↓↓↓

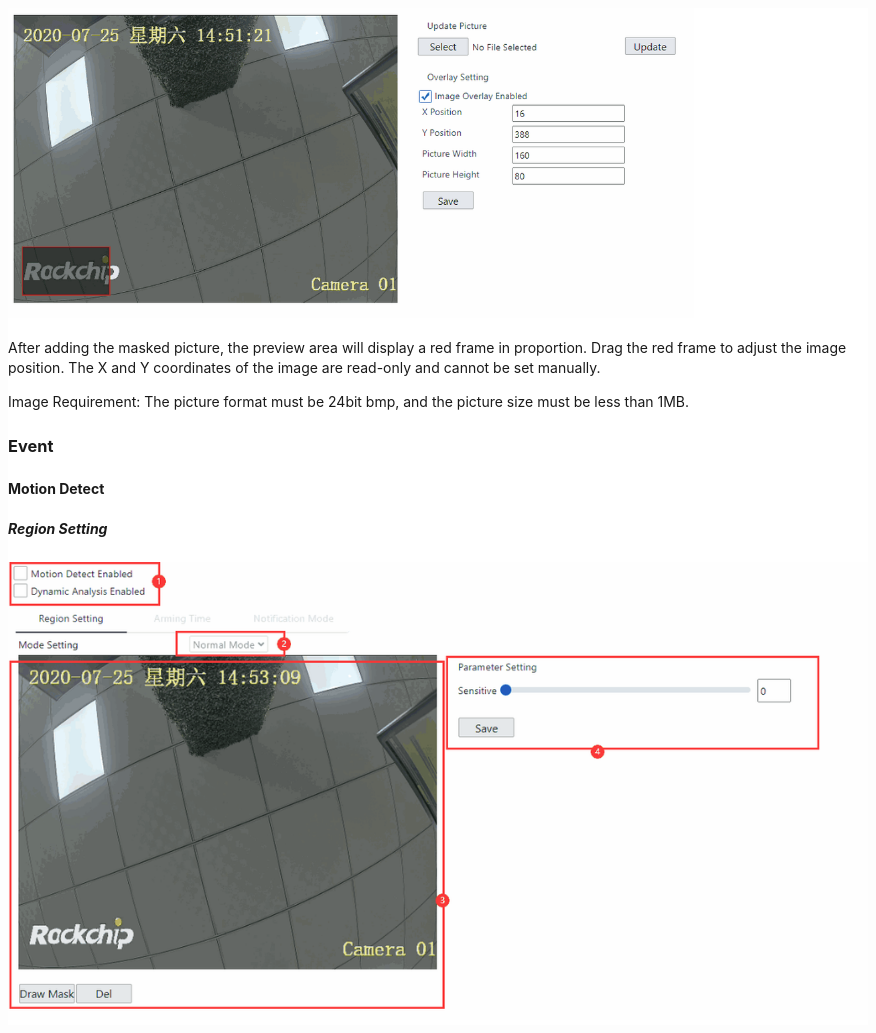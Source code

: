 <img src="resources/picture-mask_en.png" alt="picture-mask" style="zoom:67%;" />

After adding the masked picture, the preview area will display a red frame in proportion. Drag the red frame to adjust the image position. The X and Y coordinates of the image are read-only and cannot be set manually.

Image Requirement: The picture format must be 24bit bmp, and the picture size must be less than 1MB.

### Event

#### Motion Detect

##### Region Setting

![motion-detect](resources/motion-detect_en.png)
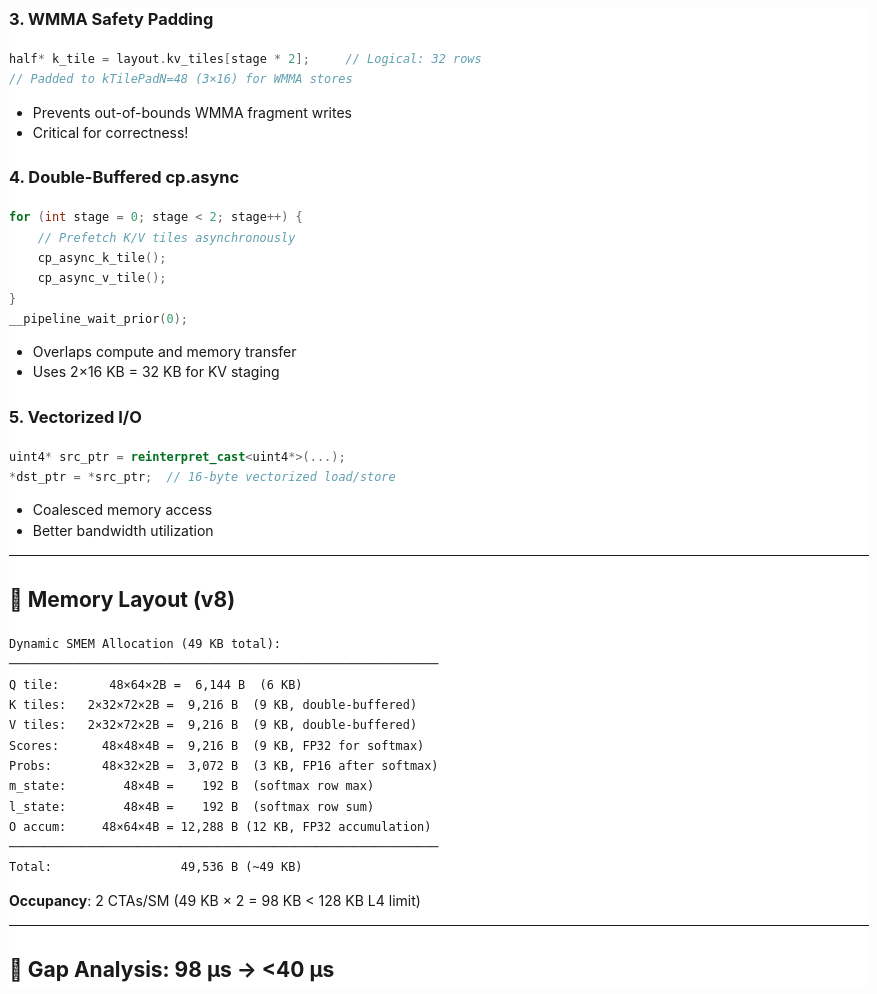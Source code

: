 ### 3. WMMA Safety Padding
```cpp
half* k_tile = layout.kv_tiles[stage * 2];     // Logical: 32 rows
// Padded to kTilePadN=48 (3×16) for WMMA stores
```
- Prevents out-of-bounds WMMA fragment writes
- Critical for correctness!

### 4. Double-Buffered cp.async
```cpp
for (int stage = 0; stage < 2; stage++) {
    // Prefetch K/V tiles asynchronously
    cp_async_k_tile();
    cp_async_v_tile();
}
__pipeline_wait_prior(0);
```
- Overlaps compute and memory transfer
- Uses 2×16 KB = 32 KB for KV staging

### 5. Vectorized I/O
```cpp
uint4* src_ptr = reinterpret_cast<uint4*>(...);
*dst_ptr = *src_ptr;  // 16-byte vectorized load/store
```
- Coalesced memory access
- Better bandwidth utilization

---

## 📐 Memory Layout (v8)

```
Dynamic SMEM Allocation (49 KB total):
────────────────────────────────────────────────────────────
Q tile:       48×64×2B =  6,144 B  (6 KB)
K tiles:   2×32×72×2B =  9,216 B  (9 KB, double-buffered)
V tiles:   2×32×72×2B =  9,216 B  (9 KB, double-buffered)
Scores:      48×48×4B =  9,216 B  (9 KB, FP32 for softmax)
Probs:       48×32×2B =  3,072 B  (3 KB, FP16 after softmax)
m_state:        48×4B =    192 B  (softmax row max)
l_state:        48×4B =    192 B  (softmax row sum)
O accum:     48×64×4B = 12,288 B (12 KB, FP32 accumulation)
────────────────────────────────────────────────────────────
Total:                  49,536 B (~49 KB)
```

**Occupancy**: 2 CTAs/SM (49 KB × 2 = 98 KB < 128 KB L4 limit)

---

## 🎯 Gap Analysis: 98 μs → <40 μs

↑↑↑

What to produce :: Put down exactly the lines of the data above that run from its first line through the line bearing "After adding the", and no pictures.

Solution for this exercise ::
Source code

: <img src="resources/picture-mask_en.png" alt="picture-mask" style="zoom:67%;" />

After adding the masked picture, the preview area will display a red frame in proportion. Drag the red frame to adjust the image position. The X and Y coordinates of the image are read-only and cannot be set manually.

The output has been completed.